There are more, of course: everyone has their own descriptions (and they can change depending on the particular state of the depression). On which note, I thought I’d throw in a few of my own:

  • Feeling like I’m filling up with water – When I’m deep in depression, I feel like my body is filling up with water and the water level gets higher and higher until it’s reaching my mouth and nose and I start to feel like I’m going to drown in it. And sometimes it feels like something more sinister than water, like ink or oil.
  • Feeling like I’m deep underwater – Sometimes I feel like I’m in it so deep that I can’t even see the surface so I don’t even know, which way to swim. And down there, I feel so alone.
  • Having a black hole in my chest – On a day to day basis, it drags everything in, making it difficult to even know what I’m feeling before it’s gone and on bad days, it’s so strong that it can feel hard to even stand up straight.
  • Feeling like there’s a darkness inside my chest, but deeper than is physically possible for a human body – That’s the only way I can describe this sensation. I understand the dimensions of my ribcage but it feels so much deeper than that, miles deeper. And there’s a darkness there, an ache, like this incredibly deep well of misery.

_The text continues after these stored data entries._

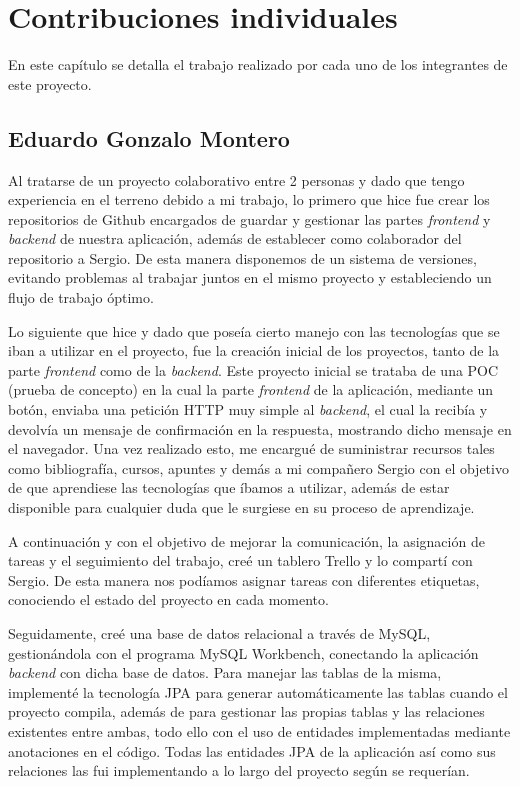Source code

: \chapter{Contribuciones individuales}

En este capítulo se detalla el trabajo realizado por cada uno de los integrantes de este proyecto.

\section{Eduardo Gonzalo Montero}

Al tratarse de un proyecto colaborativo entre 2 personas y dado que tengo experiencia en el terreno debido a mi trabajo, lo primero que hice fue crear los repositorios de Github encargados de guardar y gestionar las partes \textit{frontend} y \textit{backend} de nuestra aplicación, además de establecer como colaborador del repositorio a Sergio. De esta manera disponemos de un sistema de versiones, evitando problemas al trabajar juntos en el mismo proyecto y estableciendo un flujo de trabajo óptimo. \newline

Lo siguiente que hice y dado que poseía cierto manejo con las tecnologías que se iban a utilizar en el proyecto, fue la creación inicial de los proyectos, tanto de la parte \textit{frontend} como de la  \textit{backend}. Este proyecto inicial se trataba de una POC (prueba de concepto) en la cual la parte \textit{frontend} de la aplicación, mediante un botón, enviaba una petición HTTP muy simple al \textit{backend}, el cual la recibía y devolvía un mensaje de confirmación en la respuesta, mostrando dicho mensaje en el navegador. Una vez realizado esto, me encargué de suministrar recursos tales como bibliografía, cursos, apuntes y demás a mi compañero Sergio con el objetivo de que aprendiese las tecnologías que íbamos a utilizar, además de estar disponible para cualquier duda que le surgiese en su proceso de aprendizaje. \newline

A continuación y con el objetivo de mejorar la comunicación, la asignación de tareas y el seguimiento del trabajo, creé un tablero Trello y lo compartí con Sergio. De esta manera nos podíamos asignar tareas con diferentes etiquetas, conociendo el estado del proyecto en cada momento. \newline

Seguidamente, creé una base de datos relacional a través de MySQL, gestionándola con el programa MySQL Workbench, conectando la aplicación \textit{backend} con dicha base de datos. Para manejar las tablas de la misma, implementé la tecnología JPA para generar automáticamente las tablas cuando el proyecto compila, además de para gestionar las propias tablas y las relaciones existentes entre ambas, todo ello con el uso de  entidades implementadas mediante anotaciones en el código. Todas las entidades JPA de la aplicación así como sus relaciones las fui implementando a lo largo del proyecto según se requerían. \newline

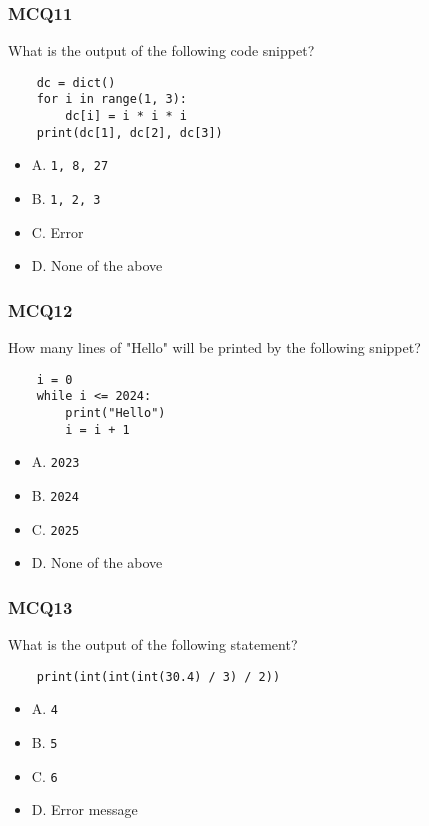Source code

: \documentclass{beamer}
\begin{document}
\begin{frame}[fragile]
    \frametitle{MCQ11}
    What is the output of the following code snippet?
    \begin{verbatim}
    dc = dict()
    for i in range(1, 3):
        dc[i] = i * i * i
    print(dc[1], dc[2], dc[3])
    \end{verbatim}
    \begin{itemize}
        \item A. \texttt{1, 8, 27}
        \item B. \texttt{1, 2, 3}
        \item C. Error
        \item D. None of the above
    \end{itemize}
\end{frame}

\begin{frame}[fragile]
    \frametitle{MCQ12}
    How many lines of "Hello" will be printed by the following snippet?
    \begin{verbatim}
    i = 0
    while i <= 2024:
        print("Hello")
        i = i + 1
    \end{verbatim}
    \begin{itemize}
        \item A. \texttt{2023}
        \item B. \texttt{2024}
        \item C. \texttt{2025}
        \item D. None of the above
    \end{itemize}
\end{frame}

\begin{frame}[fragile]
    \frametitle{MCQ13}
    What is the output of the following statement?
    \begin{verbatim}
    print(int(int(int(30.4) / 3) / 2))
    \end{verbatim}
    \begin{itemize}
        \item A. \texttt{4}
        \item B. \texttt{5}
        \item C. \texttt{6}
        \item D. Error message
    \end{itemize}
\end{frame}
\end{document}
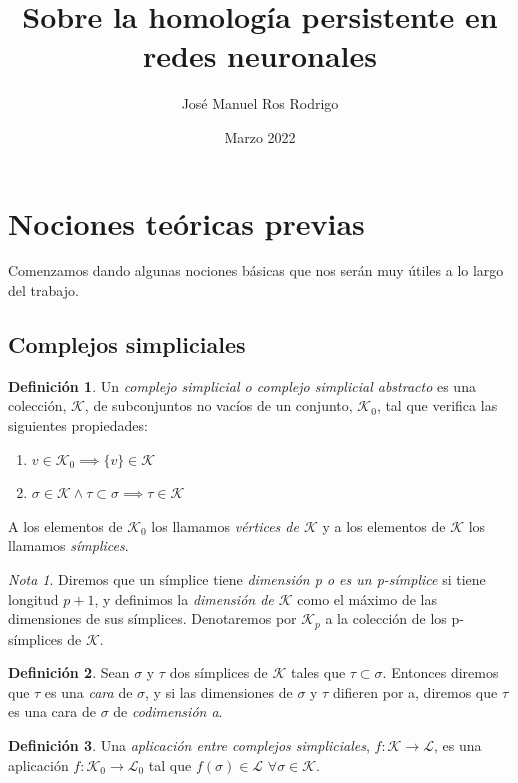 \documentclass[12pt]{article}
\title{Sobre la homología persistente en redes neuronales}
\author{José Manuel Ros Rodrigo}
\affil{Facultad de Ciencia y Tecnología\\
  Universidad de La Rioja}
\date{Marzo 2022}
\numberwithin{equation}{section}
\theoremstyle{definition}
\newtheorem{defi}{Definición}
\theoremstyle{remark}
\newtheorem*{remark}{Nota}
\theoremstyle{plain}
\begin{document}
	
	\maketitle

	\section{Nociones teóricas previas}
	
		Comenzamos dando algunas nociones básicas que nos serán muy útiles a lo largo del trabajo.
	
	\subsection{Complejos simpliciales}
		
		\begin{defi}
			Un \textit{complejo simplicial o complejo simplicial abstracto} es una colección, $\mathcal{K}$, de subconjuntos no vacíos de un conjunto, $\mathcal{K}_{0}$, 
			tal que verifica las siguientes propiedades:
			\begin{enumerate}
				\item $v \in \mathcal{K}_{0} \implies \{v\} \in \mathcal{K}$
				\item $ \sigma \in \mathcal{K} \land \tau \subset \sigma \implies \tau \in \mathcal{K}$	
			\end{enumerate}
			A los elementos de  $\mathcal{K}_{0}$ los llamamos \textit{vértices de $\mathcal{K}$} y a los elementos de $\mathcal{K}$ los llamamos \textit{símplices}. 
		\end{defi}

		\begin{remark}
			Diremos que un símplice tiene \textit{dimensión p o es un p-símplice} si tiene longitud $p+1$, y definimos la \textit{dimensión de $\mathcal{K}$} como el máximo
			de las dimensiones de sus símplices. Denotaremos por $\mathcal{K}_{p}$ a la colección de los p-símplices de $\mathcal{K}$.
		\end{remark}
			
		\begin{defi}
			Sean $\sigma$ y $\tau$ dos símplices de $\mathcal{K}$ tales que $\tau \subset \sigma$. Entonces diremos que $\tau$ es una \textit{cara} de $\sigma$, y
			si las dimensiones de $\sigma$ y $\tau$ difieren por a, diremos que $\tau$ es una cara de $\sigma$ de \textit{codimensión a}.
		\end{defi}

		\begin{defi}
			Una \textit{aplicación entre complejos simpliciales}, $f:\mathcal{K} \rightarrow \mathcal{L}$, es una aplicación $f:\mathcal{K}_{0} \rightarrow \mathcal{L}_{0}$ tal
			que $f(\sigma) \in \mathcal{L} \hspace{4pt} \forall \sigma \in \mathcal{K}$.
		\end{defi}
		
\end{document}
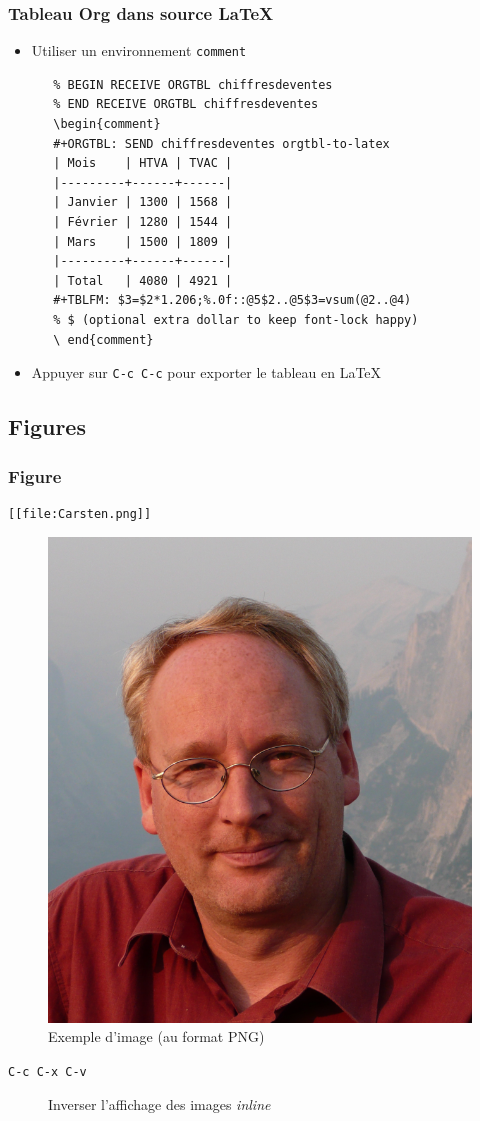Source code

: \documentclass[presentation,t,hideothersubsections]{beamer}
\begin{document}
\begin{frame}[fragile]
\frametitle{Tableau Org dans source \LaTeX{}}
\label{sec-3-3-15}


\begin{itemize}
\item Utiliser un environnement \texttt{comment}


\lstset{language=TeX}
\begin{lstlisting}
   % BEGIN RECEIVE ORGTBL chiffresdeventes
   % END RECEIVE ORGTBL chiffresdeventes
   \begin{comment}
   #+ORGTBL: SEND chiffresdeventes orgtbl-to-latex
   | Mois    | HTVA | TVAC |
   |---------+------+------|
   | Janvier | 1300 | 1568 |
   | Février | 1280 | 1544 |
   | Mars    | 1500 | 1809 |
   |---------+------+------|
   | Total   | 4080 | 4921 |
   #+TBLFM: $3=$2*1.206;%.0f::@5$2..@5$3=vsum(@2..@4)
   % $ (optional extra dollar to keep font-lock happy)
   \ end{comment}
\end{lstlisting}
\item Appuyer sur \texttt{C-c C-c} pour exporter le tableau en \LaTeX{}
\end{itemize}
\end{frame}
\subsection{Figures}
\label{sec-3-4}
\begin{frame}[fragile]
\frametitle{Figure}
\label{sec-3-4-1}



\lstset{language=org}
\begin{lstlisting}
[[file:Carsten.png]]
\end{lstlisting}

\begin{figure}[!htbp]
\centering
\includegraphics[width=.25\linewidth]{Carsten.png}
\caption{Exemple d'image (au format PNG)}
\end{figure}

\begin{description}
\item[\texttt{C-c C-x C-v}] Inverser l'affichage des images \emph{inline}
\end{description}
\end{frame}
\end{document}
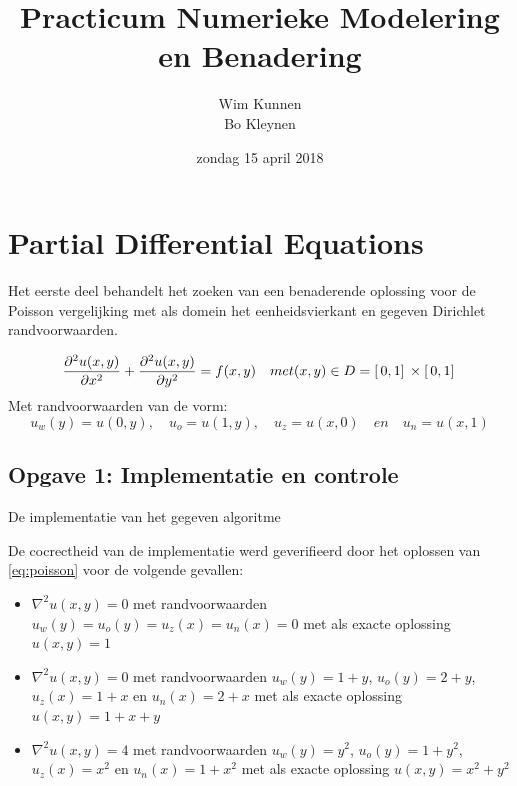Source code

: \documentclass[a4paper]{article}
\title{Practicum Numerieke Modelering en Benadering}
\author{Wim Kunnen \\ Bo Kleynen}
\date{zondag 15 april 2018 }
\newcommand{\opgave}[1]{\subsection{Opgave #1}}
\begin{document}
\begin{titlepage}
\maketitle
\thispagestyle{empty}
\end{titlepage}


\setcounter{page}{1}
\tableofcontents
\cleardoublepage

\listoffigures
{}

\listoftables
{}

\lstlistoflistings

\cleardoublepage



\setcounter{page}{1}

\section{Partial Differential Equations}\label{sec:PDE}
Het eerste deel behandelt het zoeken van een benaderende oplossing voor de Poisson vergelijking met als domein het eenheidsvierkant en gegeven Dirichlet randvoorwaarden.

\begin{equation}\label{eq:poisson}
	\pdv[2]{u(x,y)}{x} + \pdv[2]{u(x,y)}{y} = f(x,y) \quad met (x,y) \in D = [ \, 0,1 ]\, \times [ \, 0,1 ]\,
\end{equation}
Met randvoorwaarden van de vorm:
\begin{equation}\nonumber
	u_w(y) = u(0,y), \quad u_o = u(1,y), \quad u_z = u(x,0) \quad en \quad u_n = u(x,1)
\end{equation}



\opgave{1: Implementatie en controle}\label{sec:oef1}
De implementatie van het gegeven algoritme

De cocrectheid van de implementatie werd geverifieerd door het oplossen van \ref{eq:poisson} voor de volgende gevallen:
\begin{itemize}
	\item $\nabla^2u(x,y)=0$ met randvoorwaarden $u_w(y)=u_o(y)=u_z(x)=u_n(x)=0$ met als exacte oplossing $u(x,y) = 1$
	\item $\nabla^2u(x,y)=0$ met randvoorwaarden $u_w(y)=1+y$, $u_o(y)=2+y$, $u_z(x)=1+x$ en $u_n(x)=2+x$ met als exacte oplossing $u(x,y) = 1 + x + y$
	\item $\nabla^2u(x,y)=4$ met randvoorwaarden $u_w(y)=y^2$, $u_o(y)=1+y^2$, $u_z(x)=x^2$ en $u_n(x)=1+x^2$ met als exacte oplossing $u(x,y) = x^2 +y^2$
\end{itemize}
\end{document}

I posted this on Instagram a while ago:

IMG_2280

“Ever since I saw @littlepineneedle’s post and the hashtag #seemyinvisible, I’ve been thinking about it and how I could visually represent the things I struggle with. But in the end, I decided just to look at how I’ve been feeling lately. My mental health is a constant balancing act but lately, my depression has been overwhelming. It feels like there’s a black hole in my chest that’s trying to suck everything in and it’s all I can do to stand up straight. Nobody can see it and that only feeds it. It’s been really inspiring to see so many people sharing their stories over the last few days. This is one of the reasons why #mentalhealthawareness is so important: it helps us to feel less alone.” (x)

I’m not entirely sure what I’m trying to do with this blog post. I guess, I’m just trying to put this thing into words.